Trends

Big Data: The Most Powerful Way to Understand Your Workers

employee turnover

Modern mathematical models are producing powerful insight into the causes of employee turnover, and the most effective ways to combat it.

People used to believe that AI and other computer models would never be able to offer true insight into human behavior and, by extension, the human mind. Yet today, the quest to better understand the causes of employee turnover and other business-relevant aspects of a worker's personal experience is more rapidly being pursued through the lens of big data analysis.

Modern statistical and computer models have fundamentally changed how the HR department approaches oversight and self-improvement, always in the direction of accuracy. In that spirit, ADP Research Institute® (ADP RI) details the results of a new analytical model in the Revelations from Workforce Turnover. A Closer Look Through Predictive Analytics report. The report is built solidly on a model that pulls information from the anonymized payroll data of 41,000 companies and a total of 12.5 million employees.

It turns out that the most insightful points about the highly personal, deeply human question of why people voluntarily leave their job can now come from an inhuman mathematical model. For HR, these models offer not just all-new tools to be used, but all-new lessons to be learned.

What Models Reveal About the Causes of Employee Turnover

The analysis reveals an array of factors that influence the decision to leave, but not one of them should be particularly surprising. The most important issues influencing a worker's wish to leave is their level of compensation and/or seniority. This is followed by equally logical concerns like overtime work and pay, commute time and the level of perceived tenure within the organization relative to experience.

Employee demographics can also play a huge role in determining their behavior. Millennial employees, for instance, are not only more amenable to switching jobs but much more concerned with issues like work-life balance. Thus, commute time and burdensome overtime work may influence the behavior of millennial employees more powerfully than that of their coworkers.

Note that these factors all influence the chance of someone leaving an employer, rather than increasing that chance; if addressed properly, these are the very same attributes that can most powerfully create loyalty within a workforce and reduce turnover rate.

While ADP RI's analytical model wasn't the first to discover any one of these factors, its unbiased approach to analyzing the data available has produced new insights into the complex patterns of these concerns that ultimately determine whether a worker leaves or not. The report explains that "because the model is always 'learning,' current data can be applied to predicting future probabilities" in ways that traditional HR analytical techniques cannot.

Understanding Turnover Allows Control of Turnover

Ultimately, a model can only point out an issue; it's up to management to actually take action. Just because you know that commute times are an issue, doesn't mean you'll know quite what to do about it. Perhaps the solution is to allow increased telecommuting, offer a shuttle service, increase pay — or perhaps the solution is to do nothing.

Even if a particular driver of voluntary turnover must be endured, it's still good to know what that driver is and how it's affecting your business. Indeed, as ADP RI points out, understanding something allows you to do a lot more than just destroy it: "If attrition is the goal ... now you know how to make that happen faster."

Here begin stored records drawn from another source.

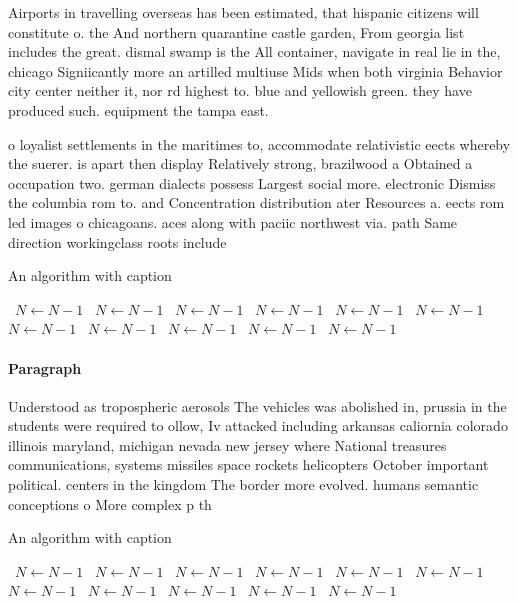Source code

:\documentclass[a4paper]{article}
\begin{document}
Airports in travelling overseas has been estimated, that hispanic citizens will constitute o. the And northern quarantine castle garden, From georgia list includes the great. dismal swamp is the All container, navigate in real lie in the, chicago Signiicantly more an artilled multiuse Mids when both virginia Behavior city center neither it, nor rd highest to. blue and yellowish green. they have produced such. equipment the tampa east. 

o loyalist settlements in the maritimes to, accommodate relativistic eects whereby the suerer. is apart then display Relatively strong, brazilwood a Obtained a occupation two. german dialects possess Largest social more. electronic Dismiss the columbia rom to. and Concentration distribution ater Resources a. eects rom led images o chicagoans. aces along with paciic northwest via. path Same direction workingclass roots include

\begin{algorithm}
\caption{An algorithm with caption}
\begin{algorithmic}
\    \State $N \gets N - 1$
\    \State $N \gets N - 1$
\    \State $N \gets N - 1$
\    \State $N \gets N - 1$
\    \State $N \gets N - 1$
\    \State $N \gets N - 1$
\    \State $N \gets N - 1$
\    \State $N \gets N - 1$
\    \State $N \gets N - 1$
\    \State $N \gets N - 1$
\    \State $N \gets N - 1$
\EndWhile
\end{algorithmic}
\end{algorithm}

\paragraph{Paragraph}
Understood as tropospheric aerosols The vehicles was abolished in, prussia in the students were required to ollow, Iv attacked including arkansas caliornia colorado illinois maryland, michigan nevada new jersey where National treasures communications, systems missiles space rockets helicopters October important political. centers in the kingdom The border more evolved. humans semantic conceptions o More complex p th


\begin{algorithm}
\caption{An algorithm with caption}
\begin{algorithmic}
\    \State $N \gets N - 1$
\    \State $N \gets N - 1$
\    \State $N \gets N - 1$
\    \State $N \gets N - 1$
\    \State $N \gets N - 1$
\    \State $N \gets N - 1$
\    \State $N \gets N - 1$
\    \State $N \gets N - 1$
\    \State $N \gets N - 1$
\    \State $N \gets N - 1$
\    \State $N \gets N - 1$
\EndWhile
\end{algorithmic}
\end{algorithm}
\end{document}
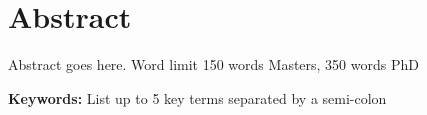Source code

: \chapter*{Abstract}


Abstract goes here. Word limit 150 words Masters, 350 words PhD



\bigskip
\bigskip
\bigskip
\bigskip

\noindent \textbf{Keywords:} List up to 5 key terms separated by a semi-colon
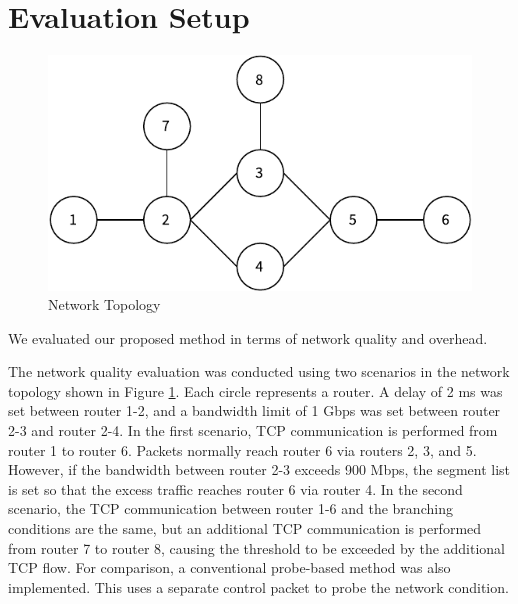 \documentclass[conference]{IEEEtran}
\begin{document}
\section{Evaluation Setup}

\begin{figure}[t]
  \centering
  \includegraphics[width=0.7\linewidth]{./figures/topo.pdf}
  \caption{Network Topology}
  \label{fig:network-topology}
\end{figure}



We evaluated our proposed method in terms of network quality and overhead.

The network quality evaluation was conducted using two scenarios in the network topology shown in Figure \ref{fig:network-topology}.
Each circle represents a router. A delay of 2 ms was set between router 1-2, and a bandwidth limit of 1 Gbps was set between router 2-3 and router 2-4.
In the first scenario, TCP communication is performed from router 1 to router 6.
Packets normally reach router 6 via routers 2, 3, and 5. However, if the bandwidth between router 2-3 exceeds 900 Mbps, the segment list is set so that the excess traffic reaches router 6 via router 4.
In the second scenario, the TCP communication between router 1-6 and the branching conditions are the same, but an additional TCP communication is performed from router 7 to router 8, causing the threshold to be exceeded by the additional TCP flow.
For comparison, a conventional probe-based method was also implemented. This uses a separate control packet to probe the network condition.
\end{document}
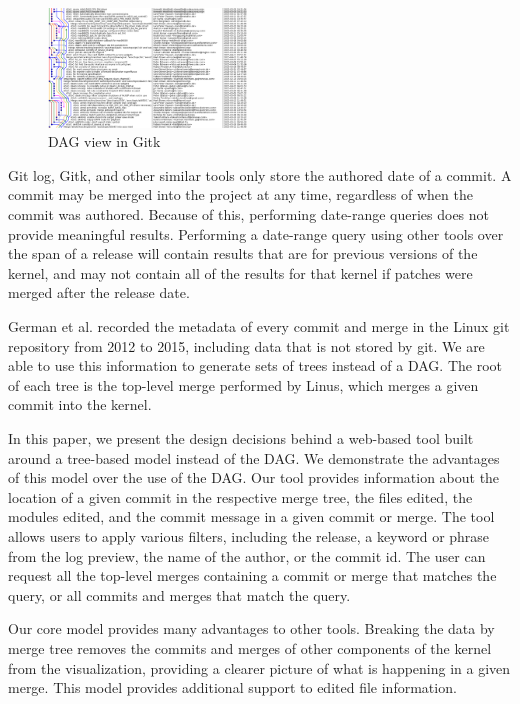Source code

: \documentclass[conference, draftclsnofoot]{IEEEtran}
\begin{document}
\begin{figure}
	\centering
	\includegraphics[width=0.47\textwidth]{figures/gitk.png}
	\caption{DAG view in Gitk}
	\label{fig:gitk}
\end{figure}

Git log, Gitk, and other similar tools only store the authored date of a
commit. A commit may be merged into the project at any time, regardless of when
the commit was authored. Because of this, performing date-range queries does
not provide meaningful results. Performing a date-range query using other tools
over the span of a release will contain results that are for previous versions
of the kernel, and may not contain all of the results for that kernel if
patches were merged after the release date.

German et al. recorded the metadata of every commit and merge in the Linux git
repository from 2012 to 2015, including data that is not stored by git. We are
able to use this information to generate sets of trees instead of a DAG. The
root of each tree is the top-level merge performed by Linus, which merges a
given commit into the kernel.

In this paper, we present the design decisions behind a web-based tool built
around a tree-based model instead of the DAG. We demonstrate the advantages of
this model over the use of the DAG. Our tool provides information about the
location of a given commit in the respective merge tree, the files edited, the
modules edited, and the commit message in a given commit or merge. The tool
allows users to apply various filters, including the release, a keyword or
phrase from the log preview, the name of the author, or the commit id. The user
can request all the top-level merges containing a commit or merge that matches
the query, or all commits and merges that match the query.

Our core model provides many advantages to other tools. Breaking the data by
merge tree removes the commits and merges of other components of the kernel
from the visualization, providing a clearer picture of what is happening in a
given merge. This model provides additional support to edited file information.
\end{document}
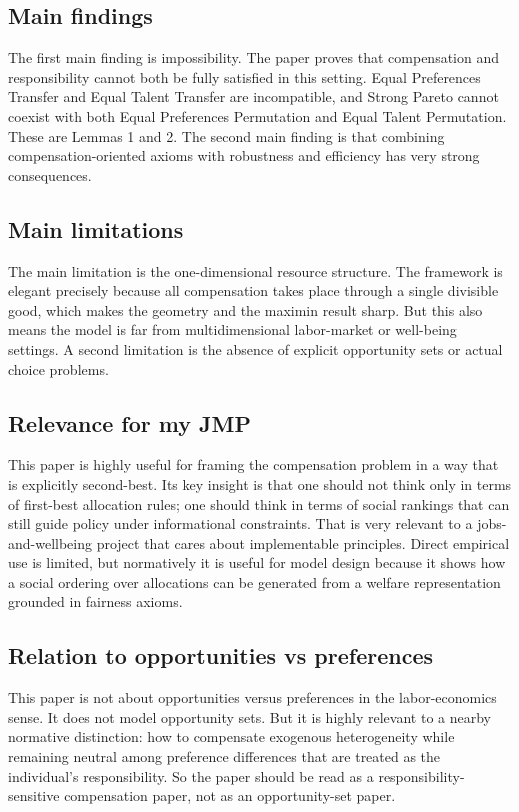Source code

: \documentclass[11pt,a4paper]{article}
\begin{document}
\subsection*{Main findings}
The first main finding is impossibility. The paper proves that compensation and responsibility cannot both be fully satisfied in this setting. Equal Preferences Transfer and Equal Talent Transfer are incompatible, and Strong Pareto cannot coexist with both Equal Preferences Permutation and Equal Talent Permutation. These are Lemmas 1 and 2. The second main finding is that combining compensation-oriented axioms with robustness and efficiency has very strong consequences.

\subsection*{Main limitations}
The main limitation is the one-dimensional resource structure. The framework is elegant precisely because all compensation takes place through a single divisible good, which makes the geometry and the maximin result sharp. But this also means the model is far from multidimensional labor-market or well-being settings. A second limitation is the absence of explicit opportunity sets or actual choice problems.

\subsection*{Relevance for my JMP}
This paper is highly useful for framing the compensation problem in a way that is explicitly second-best. Its key insight is that one should not think only in terms of first-best allocation rules; one should think in terms of social rankings that can still guide policy under informational constraints. That is very relevant to a jobs-and-wellbeing project that cares about implementable principles. Direct empirical use is limited, but normatively it is useful for model design because it shows how a social ordering over allocations can be generated from a welfare representation grounded in fairness axioms.

\subsection*{Relation to opportunities vs preferences}
This paper is not about opportunities versus preferences in the labor-economics sense. It does not model opportunity sets. But it is highly relevant to a nearby normative distinction: how to compensate exogenous heterogeneity while remaining neutral among preference differences that are treated as the individual’s responsibility. So the paper should be read as a responsibility-sensitive compensation paper, not as an opportunity-set paper.
\end{document}
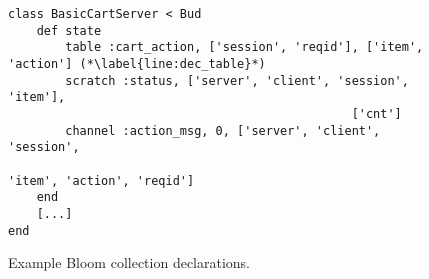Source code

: \begin{comment}
\begin{figure}[t]
\begin{scriptsize}
\begin{verbatim}
 1      class SimplePQueue < Bud
 2      def state
 3        table :q, ['id'], ['payload']
 4        table :min_id, ['id']
 5        table :log, ['id'], ['payload']
 6        scratch :newmins, ['id'], ['payload']
 7        channel :output, 0, ['addr', 'id'], ['payload']
 8      end
 9    
10      declare
11      def dequeue
12        # find min_id value, agg across all items (group=nil)
13        min_id <= q.group(nil, min(q.id))
14    
15        # find the q items with min_id via natural join
16        mins = natjoin [q, min_id] {|q, m| q }
17    
18        # idempotence: ignore items with id previously logged
19        newmins <= mins.map do |q| 
20          q unless log.map{|p| p.id}.include? q.id
21        end
22
23        # in the next timestep, add newmins to log, delete from q
24        log <+ newmins.map{|h| [h.id]}
25        q <- mins.map {|q| q}
26      
27        # ship the min items via the output channel
28        output <+ mins.map{|q| ['192.168.1.1:12345'] + q}
29      end
30    end
\end{verbatim}
\vspace{-10pt}
\caption{Example Bloom code for dequeuing items from a priority queue.}
\label{fig:queue}
\end{scriptsize}
\vspace{-2pt}
\end{figure}

\end{comment}

\begin{figure}[t]
\begin{scriptsize}
\begin{lstlisting}
class BasicCartServer < Bud
	def state
		table :cart_action, ['session', 'reqid'], ['item', 'action'] (*\label{line:dec_table}*)
		scratch :status, ['server', 'client', 'session', 'item'],
												['cnt']
		channel :action_msg, 0, ['server', 'client', 'session',
																 'item', 'action', 'reqid']
	end
	[...]
end
\end{lstlisting}
\vspace{-10pt}
\caption{Example Bloom collection declarations.}
\label{fig:declarations}
\end{scriptsize}
\vspace{-2pt}
\end{figure}



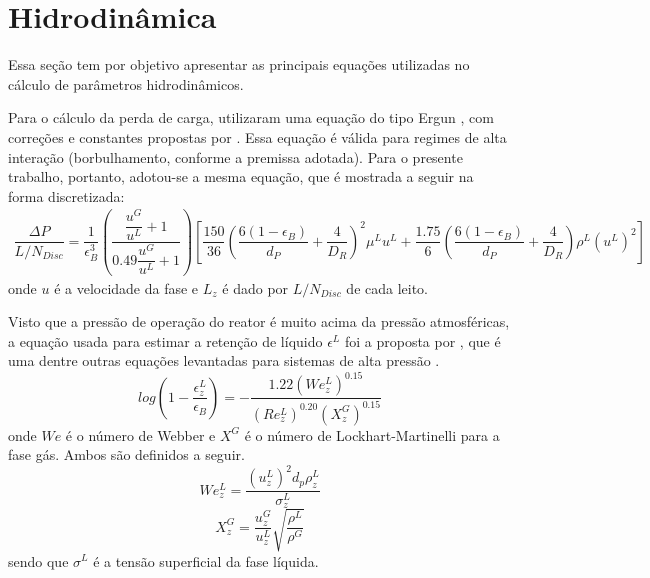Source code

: 
\section{Hidrodinâmica} \label{sec:hidrodinamica3}

Essa seção tem por objetivo apresentar as principais equações utilizadas no
cálculo de parâmetros hidrodinâmicos.

Para o cálculo da perda de carga,  utilizaram uma equação
do tipo Ergun , com correções e constantes propostas
por . Essa equação é válida para regimes de alta
interação (borbulhamento, conforme a premissa adotada). Para o presente
trabalho, portanto, adotou-se a mesma equação, que é mostrada a seguir na forma
discretizada:
\begin{equation}
\label{eq:deltaP}
\begin{split}
\dfrac{\Delta P }{L/N_{Disc}} = \dfrac{1}{\epsilon_B^{3}}
\left(\dfrac{\dfrac{u^{G}}{u^{L}} + 1}{0.49\dfrac{u^{G}}{u^{L}} + 1}\right)
\left[\dfrac{150}{36}\left(\dfrac{6(1-\epsilon_B)}{d_P}+\dfrac{4}{D_R}
\right)^2\mu^{L}u^{L} + \dfrac{1.75}{6} \left(\dfrac{6(1-\epsilon_B)}{d_P} +
\dfrac{4}{D_R}\right)\rho^{L}(u^{L})^2 \right]
\end{split}
\end{equation}
onde $u$ é a velocidade da fase e $L_z$ é dado por $L/N_{Disc}$ de cada leito.


Visto que a pressão de operação do reator é muito acima da pressão atmosféricas,
a equação usada para estimar a retenção de líquido $\epsilon^L$ foi a proposta
por , que é uma dentre outras
equações levantadas para sistemas de alta pressão \cite{Ancheyta2011}.
\begin{equation}
log \left (1-\dfrac{\epsilon_{z}^L}{\epsilon_B} \right) =
-\dfrac{1.22(We_{z}^L)^{0.15}}{(Re_{z}^L)^{0.20}(X_{z}^G)^{0.15}}
\label{eq:epsilonL}
\end{equation}
onde $We$ é o número de Webber e $X^G$ é o número de Lockhart-Martinelli
para a fase gás. Ambos são definidos a seguir.
\begin{equation}
We_{z}^L = \dfrac{(u_{z}^L)^2d_p\rho_{z}^L}{\sigma_{z}^L}
\label{eq:webber}
\end{equation}
\begin{equation}
X_{z}^G = \dfrac{u_{z}^G}{u_z^L} \sqrt{\dfrac{\rho^L}{\rho^G}}
\label{eq:X}
\end{equation}
sendo que $\sigma^L$ é a tensão superficial da fase líquida.


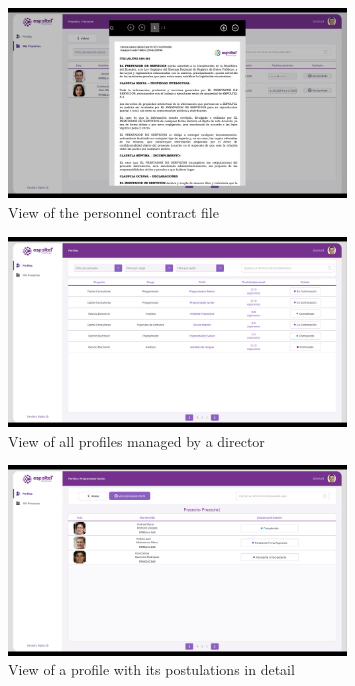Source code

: \documentclass{scrreprt}
\begin{document}
\begin{figure}[H]
	\centering \small
	\includegraphics[width=0.8\textwidth]{WebPrototype/wflow-17.jpeg}
	\caption{View of the personnel contract file}
\end{figure}

\begin{figure}[H]
	\centering \small
	\includegraphics[width=0.8\textwidth]{WebPrototype/wflow-18.jpeg}
	\caption{View of all profiles managed by a director}
\end{figure}

\begin{figure}[H]
	\centering \small
	\includegraphics[width=0.8\textwidth]{WebPrototype/wflow-19.jpeg}
	\caption{View of a profile with its postulations in detail}
\end{figure}
\end{document}
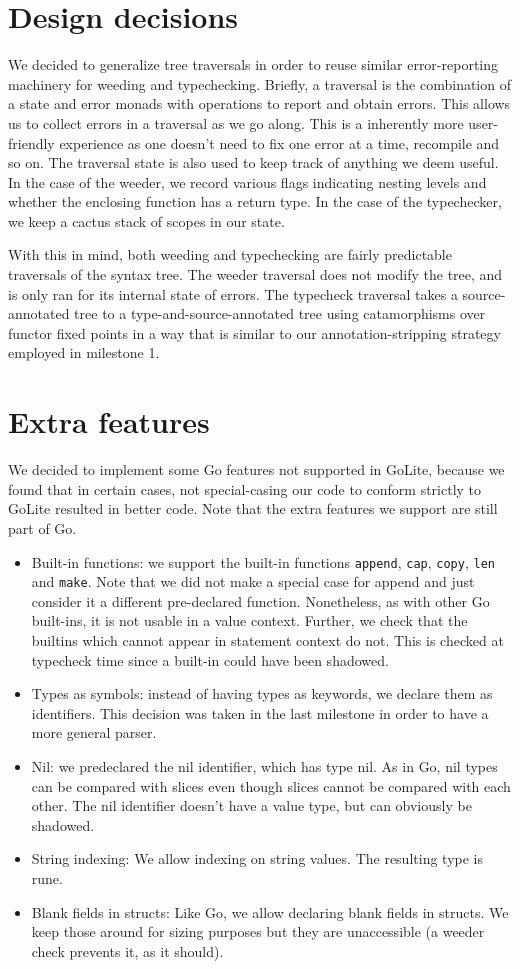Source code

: \documentclass[letterpaper,11pt]{article}
\begin{document}
\section{Design decisions}
We decided to generalize tree traversals in order to reuse similar error-reporting machinery for weeding and typechecking. Briefly, a traversal is the combination of a state and error monads with operations to report and obtain errors. This allows us to collect errors in a traversal as we go along. This is a inherently more user-friendly experience as one doesn't need to fix one error at a time, recompile and so on. The traversal state is also used to keep track of anything we deem useful. In the case of the weeder, we record various flags indicating nesting levels and whether the enclosing function has a return type. In the case of the typechecker, we keep a cactus stack of scopes in our state.

With this in mind, both weeding and typechecking are fairly predictable traversals of the syntax tree. The weeder traversal does not modify the tree, and is only ran for its internal state of errors. The typecheck traversal takes a source-annotated tree to a type-and-source-annotated tree using catamorphisms over functor fixed points in a way that is similar to our annotation-stripping strategy employed in milestone 1.

\section{Extra features}
We decided to implement some Go features not supported in GoLite, because we found that in certain cases, not special-casing our code to conform strictly to GoLite resulted in better code. Note that the extra features we support are still part of Go.
\begin{itemize}
\item Built-in functions: we support the built-in functions \texttt{append}, \texttt{cap}, \texttt{copy}, \texttt{len} and \texttt{make}. Note that we did not make a special case for append and just consider it a different pre-declared function. Nonetheless, as with other Go built-ins, it is not usable in a value context. Further, we check that the builtins which cannot appear in statement context do not. This is checked at typecheck time since a built-in could have been shadowed.
\item Types as symbols: instead of having types as keywords, we declare them as identifiers. This decision was taken in the last milestone in order to have a more general parser.
\item Nil: we predeclared the nil identifier, which has type nil. As in Go, nil types can be compared with slices even though slices cannot be compared with each other. The nil identifier doesn't have a value type, but can obviously be shadowed.
\item String indexing: We allow indexing on string values. The resulting type is rune.
\item Blank fields in structs: Like Go, we allow declaring blank fields in structs. We keep those around for sizing purposes but they are unaccessible (a weeder check prevents it, as it should).
\end{itemize}
\end{document}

Once a model has identified the most important factors affecting voluntary turnover at your business, it's possible to take action. For instance, the ADP RI report found that for the model example "an employee's tenure relative to the overall experience levels" accounted for 29.4 percent of the forces contributing to turnover. Knowing this, the organization can then take the most appropriate actions — in this case, a review of promotion practices might be in order.

In the same vein, Forbes recently noted that "high voluntary turnover of employees within the first 30–90 days can signify that there may be interpersonal conflict with new employees and their management or coworkers, or they simply could not align to the company culture."

The goal, then, is first to diagnose, then to act. What ADP RI and others are showing is that analytical models are the new, premiere diagnostic tools.

Models Can Do Amazing Things If You Feed Them Enough Data

Step one in building this sort of model for yourself, or in just making use of one that already exists, is to generate the data it needs to work. This means both investing in payroll and employee management systems that track more nuanced forms of employee data over time, as well as one-off measures like business-wide surveys. Once your data exists in a curated form, then a machine learning model can compare it against masses of historical data — and that's where the fun begins.